UNITED STATES DISTRICT COURT EASTERN DISTRICT OF CALIFORNIA
May 21, 2012
MELANIE I. CORNELL,
THAT CERTAIN INSTRUMENT ENTITLED "DEED OF TRUST," UNDER RECORDER'S DOCUMENT NUMBER 20110015747 ORIGINALLY DATED AUGUST 8, 2005 AND FILED IN NEVADA COUNTY; THAT CERTAIN "CORPORATE ASSIGNMENT OF DEED OF TRUST," UNDER RECORDER'S DOCUMENT NUMBER 20110015748 DATED JUNE 14, 2011 AND FILED IN NEVADA COUNTY; THAT CERTAIN INSTRUMENT ENTITLED "DEED OF TRUST," UNDER RECORDER'S DOCUMENT NUMBER DOC-2005-0111849 ORIGINALLY DATED AUGUST 8, 2005 AND FILED IN PLACER COUNTY; NEW CENTURY MORTGAGE CORPORATION; U.S. BANK NATIONAL ASSOCIATION, ALLEGED TRUSTEE; CHICAGO TITLE INSURANCE COMPANY, DEFENDANTS.

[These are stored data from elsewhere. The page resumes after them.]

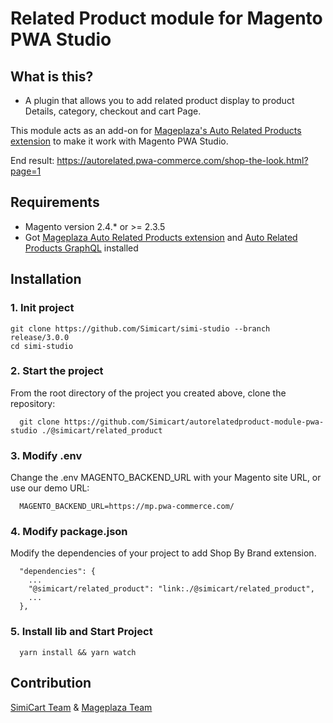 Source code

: # Related Product module for Magento PWA Studio


## What is this?

* A plugin that allows you to add related product display to product Details, category, checkout and cart Page.

This module acts as an add-on for [Mageplaza's Auto Related Products extension](https://www.mageplaza.com/magento-2-automatic-related-products/) to make it work with Magento PWA Studio.

End result: https://autorelated.pwa-commerce.com/shop-the-look.html?page=1

## Requirements

- Magento version 2.4.* or >= 2.3.5
- Got [Mageplaza Auto Related Products extension](https://www.mageplaza.com/magento-2-automatic-related-products/) and [Auto Related Products GraphQL](https://github.com/mageplaza/magento-2-auto-related-products-graphql) installed

## Installation

### 1. Init project
```
git clone https://github.com/Simicart/simi-studio --branch release/3.0.0
cd simi-studio
```

### 2. Start the project

From the root directory of the project you created above, clone the repository:

```
  git clone https://github.com/Simicart/autorelatedproduct-module-pwa-studio ./@simicart/related_product
```

### 3. Modify .env

Change the .env MAGENTO_BACKEND_URL with your Magento site URL, or use our demo URL:

```
  MAGENTO_BACKEND_URL=https://mp.pwa-commerce.com/
```
### 4. Modify package.json

Modify the dependencies of your project to add Shop By Brand extension.

```
  "dependencies": {
    ...
    "@simicart/related_product": "link:./@simicart/related_product",
    ...
  },
```

### 5. Install lib and Start Project

```
  yarn install && yarn watch
```

## Contribution

[SimiCart Team](https://www.simicart.com/pwa.html/) & [Mageplaza Team](https://www.mageplaza.com/)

MEMORANDUM AND ORDER RE: MOTION TO DISMISS AND MOTION TO STRIKE
Plaintiff Melanie I. Cornell brought this action against defendants New Century Mortgage Corporation ("New Century"), U.S. Bank National Association ("U.S. Bank"), and Chicago Title Insurance Company ("Chicago Title") arising out defendants' allegedly fraudulent public filings regarding plaintiff's home. Presently before the court is U.S. Bank's motion to dismiss plaintiff's Second Amended Complaint ("SAC") pursuant to Federal Rule of Civil Procedure 12(b)(6). Plaintiff has additionally filed a Motion to Strike Defendant's Reply Brief. (Docket No. 24.)
I. Factual and Procedural Background Plaintiff is the owner of real property located at 23629 Fagerlie Road in Auburn, California ("the property"). (SAC ¶ 10.) The property is located in Nevada County. (Id. ¶ 11.)
A Deed of Trust for the property was recorded in Placer County, which neighbors Nevada County, on August 23, 2005. (Id. Ex. C.) The Deed of Trust identifies the lender as New Century Mortgage Corporation ("New Century") and the trustee as Chicago Title. (Id.)
The Deed of Trust was refiled in Nevada County on July 6, 2011. (Id. Ex. A.) On the same day, a Corporate Assignment of Deed of Trust ("Corporate Assignment") was filed in Nevada County. (Id. Ex. B.) The Corporate Assignment purported to transfer New Century's interest in the property to U.S. Bank. (Id.)
Plaintiff disputes the validity of the recorded Deeds of Trust recorded in both Nevada and Placer County for numerous reasons. Plaintiff alleges that her signature on the Deed of Trust that was filed in Placer County and then refiled in Nevada County was forged and that she never signed the document. (Id.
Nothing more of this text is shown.